*Exercise description*
Which lines of the data below hold "newcommand"? Copy each of them.

── Information supplied ──

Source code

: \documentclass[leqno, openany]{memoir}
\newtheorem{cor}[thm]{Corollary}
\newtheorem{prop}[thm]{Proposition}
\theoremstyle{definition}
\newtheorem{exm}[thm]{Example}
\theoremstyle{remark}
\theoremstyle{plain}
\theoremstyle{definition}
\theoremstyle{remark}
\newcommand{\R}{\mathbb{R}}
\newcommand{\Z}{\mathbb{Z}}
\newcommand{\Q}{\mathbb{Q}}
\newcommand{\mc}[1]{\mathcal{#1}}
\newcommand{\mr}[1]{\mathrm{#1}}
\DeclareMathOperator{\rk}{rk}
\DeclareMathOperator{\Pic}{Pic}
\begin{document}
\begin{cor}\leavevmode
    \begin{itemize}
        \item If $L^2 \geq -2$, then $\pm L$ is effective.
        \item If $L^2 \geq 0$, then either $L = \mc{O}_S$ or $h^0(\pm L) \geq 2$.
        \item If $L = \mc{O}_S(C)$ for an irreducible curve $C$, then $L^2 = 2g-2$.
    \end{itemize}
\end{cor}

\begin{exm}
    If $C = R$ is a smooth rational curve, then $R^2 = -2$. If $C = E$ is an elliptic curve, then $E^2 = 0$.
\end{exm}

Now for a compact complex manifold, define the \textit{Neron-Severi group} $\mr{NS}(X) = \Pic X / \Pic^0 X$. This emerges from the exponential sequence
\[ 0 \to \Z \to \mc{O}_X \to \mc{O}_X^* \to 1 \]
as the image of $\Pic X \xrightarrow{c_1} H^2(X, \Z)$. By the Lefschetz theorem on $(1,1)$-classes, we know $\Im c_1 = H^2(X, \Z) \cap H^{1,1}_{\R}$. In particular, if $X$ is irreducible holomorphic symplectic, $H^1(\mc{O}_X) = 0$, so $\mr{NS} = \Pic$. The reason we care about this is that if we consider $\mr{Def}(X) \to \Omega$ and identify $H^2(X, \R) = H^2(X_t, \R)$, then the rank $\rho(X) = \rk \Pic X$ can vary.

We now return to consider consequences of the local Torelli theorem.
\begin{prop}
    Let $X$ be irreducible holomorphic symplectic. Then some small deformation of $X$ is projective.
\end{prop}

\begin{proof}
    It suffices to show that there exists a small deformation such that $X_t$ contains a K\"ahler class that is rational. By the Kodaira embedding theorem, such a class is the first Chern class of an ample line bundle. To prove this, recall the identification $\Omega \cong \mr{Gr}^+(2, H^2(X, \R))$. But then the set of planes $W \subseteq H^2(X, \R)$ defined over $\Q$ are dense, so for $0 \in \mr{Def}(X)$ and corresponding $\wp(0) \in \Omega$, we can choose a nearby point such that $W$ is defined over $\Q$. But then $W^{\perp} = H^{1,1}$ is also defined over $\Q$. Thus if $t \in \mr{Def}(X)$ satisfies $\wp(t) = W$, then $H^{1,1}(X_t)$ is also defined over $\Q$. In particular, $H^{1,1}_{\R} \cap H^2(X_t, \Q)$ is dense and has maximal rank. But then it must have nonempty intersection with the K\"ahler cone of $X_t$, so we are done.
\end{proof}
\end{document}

───

*Answer space*
\newcommand{\R}{\mathbb{R}}
\newcommand{\Z}{\mathbb{Z}}
\newcommand{\Q}{\mathbb{Q}}
\newcommand{\mc}[1]{\mathcal{#1}}
\newcommand{\mr}[1]{\mathrm{#1}}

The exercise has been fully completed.